EXERCISE DETAILS. Write out the records below once more, exactly and completely.

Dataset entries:
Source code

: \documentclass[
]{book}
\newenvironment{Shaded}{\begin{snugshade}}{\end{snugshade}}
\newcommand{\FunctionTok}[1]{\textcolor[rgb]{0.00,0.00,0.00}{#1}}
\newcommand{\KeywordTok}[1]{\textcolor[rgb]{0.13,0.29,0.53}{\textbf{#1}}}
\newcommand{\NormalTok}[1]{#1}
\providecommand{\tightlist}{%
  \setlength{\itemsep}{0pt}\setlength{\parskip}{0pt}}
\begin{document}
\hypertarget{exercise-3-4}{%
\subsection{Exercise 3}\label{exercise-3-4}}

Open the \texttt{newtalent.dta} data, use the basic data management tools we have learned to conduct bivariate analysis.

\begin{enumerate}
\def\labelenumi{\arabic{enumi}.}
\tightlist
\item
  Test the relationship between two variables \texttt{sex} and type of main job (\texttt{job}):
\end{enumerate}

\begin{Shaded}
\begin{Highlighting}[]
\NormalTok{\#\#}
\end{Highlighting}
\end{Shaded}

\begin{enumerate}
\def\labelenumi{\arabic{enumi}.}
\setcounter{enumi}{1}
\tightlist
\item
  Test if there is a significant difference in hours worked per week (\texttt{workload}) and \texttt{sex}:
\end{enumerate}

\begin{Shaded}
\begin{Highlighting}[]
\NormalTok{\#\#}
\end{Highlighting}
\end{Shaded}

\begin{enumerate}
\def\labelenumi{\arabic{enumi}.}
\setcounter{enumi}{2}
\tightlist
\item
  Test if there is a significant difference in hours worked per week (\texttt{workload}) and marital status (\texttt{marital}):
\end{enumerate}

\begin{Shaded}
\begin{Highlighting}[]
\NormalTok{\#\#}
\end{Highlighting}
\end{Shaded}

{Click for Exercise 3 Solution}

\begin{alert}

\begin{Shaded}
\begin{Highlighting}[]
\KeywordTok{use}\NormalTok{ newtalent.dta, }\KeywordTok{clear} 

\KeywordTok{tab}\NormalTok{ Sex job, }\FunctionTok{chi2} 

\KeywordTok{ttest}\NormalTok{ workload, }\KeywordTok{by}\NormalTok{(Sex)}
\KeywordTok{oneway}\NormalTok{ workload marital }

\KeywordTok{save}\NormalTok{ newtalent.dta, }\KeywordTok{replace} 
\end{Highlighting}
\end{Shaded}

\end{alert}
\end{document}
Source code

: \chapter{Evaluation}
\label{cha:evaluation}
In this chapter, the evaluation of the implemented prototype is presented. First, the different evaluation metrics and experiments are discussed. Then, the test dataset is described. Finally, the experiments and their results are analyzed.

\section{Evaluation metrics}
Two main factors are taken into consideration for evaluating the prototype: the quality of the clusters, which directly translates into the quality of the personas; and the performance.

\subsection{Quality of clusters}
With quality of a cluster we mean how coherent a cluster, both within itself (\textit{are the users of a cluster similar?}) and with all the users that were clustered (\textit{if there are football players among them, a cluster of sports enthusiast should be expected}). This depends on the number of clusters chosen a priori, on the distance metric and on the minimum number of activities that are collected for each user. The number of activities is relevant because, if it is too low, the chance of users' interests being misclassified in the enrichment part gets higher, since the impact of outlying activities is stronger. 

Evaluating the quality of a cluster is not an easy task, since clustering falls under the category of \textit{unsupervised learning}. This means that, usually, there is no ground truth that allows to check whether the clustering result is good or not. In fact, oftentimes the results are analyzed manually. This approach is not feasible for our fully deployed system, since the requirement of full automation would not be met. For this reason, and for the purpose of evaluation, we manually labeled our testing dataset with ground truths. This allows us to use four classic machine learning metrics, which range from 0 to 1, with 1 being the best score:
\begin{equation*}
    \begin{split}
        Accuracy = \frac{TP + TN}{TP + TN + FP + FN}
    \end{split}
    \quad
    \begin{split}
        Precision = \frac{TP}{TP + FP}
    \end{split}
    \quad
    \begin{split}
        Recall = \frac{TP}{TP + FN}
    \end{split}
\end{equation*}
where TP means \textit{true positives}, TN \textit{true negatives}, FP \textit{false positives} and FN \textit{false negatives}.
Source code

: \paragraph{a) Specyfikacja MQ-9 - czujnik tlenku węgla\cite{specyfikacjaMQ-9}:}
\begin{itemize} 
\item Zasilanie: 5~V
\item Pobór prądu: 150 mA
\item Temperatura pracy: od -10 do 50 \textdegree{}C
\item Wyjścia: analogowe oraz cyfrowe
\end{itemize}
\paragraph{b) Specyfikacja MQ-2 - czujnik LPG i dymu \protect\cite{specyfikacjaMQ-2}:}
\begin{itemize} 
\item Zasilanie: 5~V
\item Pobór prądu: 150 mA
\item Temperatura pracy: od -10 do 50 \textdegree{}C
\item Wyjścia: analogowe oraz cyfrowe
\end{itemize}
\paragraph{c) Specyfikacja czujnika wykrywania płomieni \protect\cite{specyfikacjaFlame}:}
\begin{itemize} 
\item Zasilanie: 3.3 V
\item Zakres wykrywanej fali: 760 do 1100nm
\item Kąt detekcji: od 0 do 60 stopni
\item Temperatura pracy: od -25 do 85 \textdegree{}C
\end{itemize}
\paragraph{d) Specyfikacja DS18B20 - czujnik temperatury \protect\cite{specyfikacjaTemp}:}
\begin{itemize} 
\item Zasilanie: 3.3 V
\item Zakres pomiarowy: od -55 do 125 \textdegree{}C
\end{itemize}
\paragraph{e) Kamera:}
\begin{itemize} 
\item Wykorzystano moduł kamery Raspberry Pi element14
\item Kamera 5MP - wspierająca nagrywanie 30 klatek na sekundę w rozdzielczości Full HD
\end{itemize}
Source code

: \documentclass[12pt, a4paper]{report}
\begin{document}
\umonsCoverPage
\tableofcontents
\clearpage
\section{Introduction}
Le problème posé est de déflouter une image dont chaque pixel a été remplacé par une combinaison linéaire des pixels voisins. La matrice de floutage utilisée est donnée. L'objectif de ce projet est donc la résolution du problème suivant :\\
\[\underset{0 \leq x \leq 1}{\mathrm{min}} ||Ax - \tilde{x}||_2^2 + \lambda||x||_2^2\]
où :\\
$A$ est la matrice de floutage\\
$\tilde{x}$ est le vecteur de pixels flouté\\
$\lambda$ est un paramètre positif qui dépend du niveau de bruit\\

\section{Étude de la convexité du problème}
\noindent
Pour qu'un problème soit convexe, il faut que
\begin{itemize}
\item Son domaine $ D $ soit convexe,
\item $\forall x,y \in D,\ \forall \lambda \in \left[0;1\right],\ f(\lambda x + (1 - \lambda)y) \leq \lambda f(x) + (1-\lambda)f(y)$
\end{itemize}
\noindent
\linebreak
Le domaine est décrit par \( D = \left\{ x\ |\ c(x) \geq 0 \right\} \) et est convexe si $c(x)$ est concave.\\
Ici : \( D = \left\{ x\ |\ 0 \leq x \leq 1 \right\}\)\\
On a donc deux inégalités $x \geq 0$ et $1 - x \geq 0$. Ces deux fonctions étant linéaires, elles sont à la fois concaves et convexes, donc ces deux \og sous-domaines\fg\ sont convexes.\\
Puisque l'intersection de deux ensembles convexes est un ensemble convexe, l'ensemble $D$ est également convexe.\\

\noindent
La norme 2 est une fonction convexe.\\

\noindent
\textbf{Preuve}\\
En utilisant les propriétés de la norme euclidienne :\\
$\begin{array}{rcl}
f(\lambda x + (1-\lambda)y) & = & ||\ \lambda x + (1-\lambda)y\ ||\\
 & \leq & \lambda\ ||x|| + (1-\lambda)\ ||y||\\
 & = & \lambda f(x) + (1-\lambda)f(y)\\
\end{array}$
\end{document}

TASK RESPONSE.
Source code

: \documentclass[
]{book}
\newenvironment{Shaded}{\begin{snugshade}}{\end{snugshade}}
\newcommand{\FunctionTok}[1]{\textcolor[rgb]{0.00,0.00,0.00}{#1}}
\newcommand{\KeywordTok}[1]{\textcolor[rgb]{0.13,0.29,0.53}{\textbf{#1}}}
\newcommand{\NormalTok}[1]{#1}
\providecommand{\tightlist}{%
  \setlength{\itemsep}{0pt}\setlength{\parskip}{0pt}}
\begin{document}
\hypertarget{exercise-3-4}{%
\subsection{Exercise 3}\label{exercise-3-4}}

Open the \texttt{newtalent.dta} data, use the basic data management tools we have learned to conduct bivariate analysis.

\begin{enumerate}
\def\labelenumi{\arabic{enumi}.}
\tightlist
\item
  Test the relationship between two variables \texttt{sex} and type of main job (\texttt{job}):
\end{enumerate}

\begin{Shaded}
\begin{Highlighting}[]
\NormalTok{\#\#}
\end{Highlighting}
\end{Shaded}

\begin{enumerate}
\def\labelenumi{\arabic{enumi}.}
\setcounter{enumi}{1}
\tightlist
\item
  Test if there is a significant difference in hours worked per week (\texttt{workload}) and \texttt{sex}:
\end{enumerate}

\begin{Shaded}
\begin{Highlighting}[]
\NormalTok{\#\#}
\end{Highlighting}
\end{Shaded}

\begin{enumerate}
\def\labelenumi{\arabic{enumi}.}
\setcounter{enumi}{2}
\tightlist
\item
  Test if there is a significant difference in hours worked per week (\texttt{workload}) and marital status (\texttt{marital}):
\end{enumerate}

\begin{Shaded}
\begin{Highlighting}[]
\NormalTok{\#\#}
\end{Highlighting}
\end{Shaded}

{Click for Exercise 3 Solution}

\begin{alert}

\begin{Shaded}
\begin{Highlighting}[]
\KeywordTok{use}\NormalTok{ newtalent.dta, }\KeywordTok{clear} 

\KeywordTok{tab}\NormalTok{ Sex job, }\FunctionTok{chi2} 

\KeywordTok{ttest}\NormalTok{ workload, }\KeywordTok{by}\NormalTok{(Sex)}
\KeywordTok{oneway}\NormalTok{ workload marital }

\KeywordTok{save}\NormalTok{ newtalent.dta, }\KeywordTok{replace} 
\end{Highlighting}
\end{Shaded}

\end{alert}
\end{document}
Source code

: \chapter{Evaluation}
\label{cha:evaluation}
In this chapter, the evaluation of the implemented prototype is presented. First, the different evaluation metrics and experiments are discussed. Then, the test dataset is described. Finally, the experiments and their results are analyzed.

\section{Evaluation metrics}
Two main factors are taken into consideration for evaluating the prototype: the quality of the clusters, which directly translates into the quality of the personas; and the performance.

\subsection{Quality of clusters}
With quality of a cluster we mean how coherent a cluster, both within itself (\textit{are the users of a cluster similar?}) and with all the users that were clustered (\textit{if there are football players among them, a cluster of sports enthusiast should be expected}). This depends on the number of clusters chosen a priori, on the distance metric and on the minimum number of activities that are collected for each user. The number of activities is relevant because, if it is too low, the chance of users' interests being misclassified in the enrichment part gets higher, since the impact of outlying activities is stronger. 

Evaluating the quality of a cluster is not an easy task, since clustering falls under the category of \textit{unsupervised learning}. This means that, usually, there is no ground truth that allows to check whether the clustering result is good or not. In fact, oftentimes the results are analyzed manually. This approach is not feasible for our fully deployed system, since the requirement of full automation would not be met. For this reason, and for the purpose of evaluation, we manually labeled our testing dataset with ground truths. This allows us to use four classic machine learning metrics, which range from 0 to 1, with 1 being the best score:
\begin{equation*}
    \begin{split}
        Accuracy = \frac{TP + TN}{TP + TN + FP + FN}
    \end{split}
    \quad
    \begin{split}
        Precision = \frac{TP}{TP + FP}
    \end{split}
    \quad
    \begin{split}
        Recall = \frac{TP}{TP + FN}
    \end{split}
\end{equation*}
where TP means \textit{true positives}, TN \textit{true negatives}, FP \textit{false positives} and FN \textit{false negatives}.
Source code

: \paragraph{a) Specyfikacja MQ-9 - czujnik tlenku węgla\cite{specyfikacjaMQ-9}:}
\begin{itemize} 
\item Zasilanie: 5~V
\item Pobór prądu: 150 mA
\item Temperatura pracy: od -10 do 50 \textdegree{}C
\item Wyjścia: analogowe oraz cyfrowe
\end{itemize}
\paragraph{b) Specyfikacja MQ-2 - czujnik LPG i dymu \protect\cite{specyfikacjaMQ-2}:}
\begin{itemize} 
\item Zasilanie: 5~V
\item Pobór prądu: 150 mA
\item Temperatura pracy: od -10 do 50 \textdegree{}C
\item Wyjścia: analogowe oraz cyfrowe
\end{itemize}
\paragraph{c) Specyfikacja czujnika wykrywania płomieni \protect\cite{specyfikacjaFlame}:}
\begin{itemize} 
\item Zasilanie: 3.3 V
\item Zakres wykrywanej fali: 760 do 1100nm
\item Kąt detekcji: od 0 do 60 stopni
\item Temperatura pracy: od -25 do 85 \textdegree{}C
\end{itemize}
\paragraph{d) Specyfikacja DS18B20 - czujnik temperatury \protect\cite{specyfikacjaTemp}:}
\begin{itemize} 
\item Zasilanie: 3.3 V
\item Zakres pomiarowy: od -55 do 125 \textdegree{}C
\end{itemize}
\paragraph{e) Kamera:}
\begin{itemize} 
\item Wykorzystano moduł kamery Raspberry Pi element14
\item Kamera 5MP - wspierająca nagrywanie 30 klatek na sekundę w rozdzielczości Full HD
\end{itemize}
Source code

: \documentclass[12pt, a4paper]{report}
\begin{document}
\umonsCoverPage
\tableofcontents
\clearpage
\section{Introduction}
Le problème posé est de déflouter une image dont chaque pixel a été remplacé par une combinaison linéaire des pixels voisins. La matrice de floutage utilisée est donnée. L'objectif de ce projet est donc la résolution du problème suivant :\\
\[\underset{0 \leq x \leq 1}{\mathrm{min}} ||Ax - \tilde{x}||_2^2 + \lambda||x||_2^2\]
où :\\
$A$ est la matrice de floutage\\
$\tilde{x}$ est le vecteur de pixels flouté\\
$\lambda$ est un paramètre positif qui dépend du niveau de bruit\\

\section{Étude de la convexité du problème}
\noindent
Pour qu'un problème soit convexe, il faut que
\begin{itemize}
\item Son domaine $ D $ soit convexe,
\item $\forall x,y \in D,\ \forall \lambda \in \left[0;1\right],\ f(\lambda x + (1 - \lambda)y) \leq \lambda f(x) + (1-\lambda)f(y)$
\end{itemize}
\noindent
\linebreak
Le domaine est décrit par \( D = \left\{ x\ |\ c(x) \geq 0 \right\} \) et est convexe si $c(x)$ est concave.\\
Ici : \( D = \left\{ x\ |\ 0 \leq x \leq 1 \right\}\)\\
On a donc deux inégalités $x \geq 0$ et $1 - x \geq 0$. Ces deux fonctions étant linéaires, elles sont à la fois concaves et convexes, donc ces deux \og sous-domaines\fg\ sont convexes.\\
Puisque l'intersection de deux ensembles convexes est un ensemble convexe, l'ensemble $D$ est également convexe.\\

\noindent
La norme 2 est une fonction convexe.\\

\noindent
\textbf{Preuve}\\
En utilisant les propriétés de la norme euclidienne :\\
$\begin{array}{rcl}
f(\lambda x + (1-\lambda)y) & = & ||\ \lambda x + (1-\lambda)y\ ||\\
 & \leq & \lambda\ ||x|| + (1-\lambda)\ ||y||\\
 & = & \lambda f(x) + (1-\lambda)f(y)\\
\end{array}$
\end{document}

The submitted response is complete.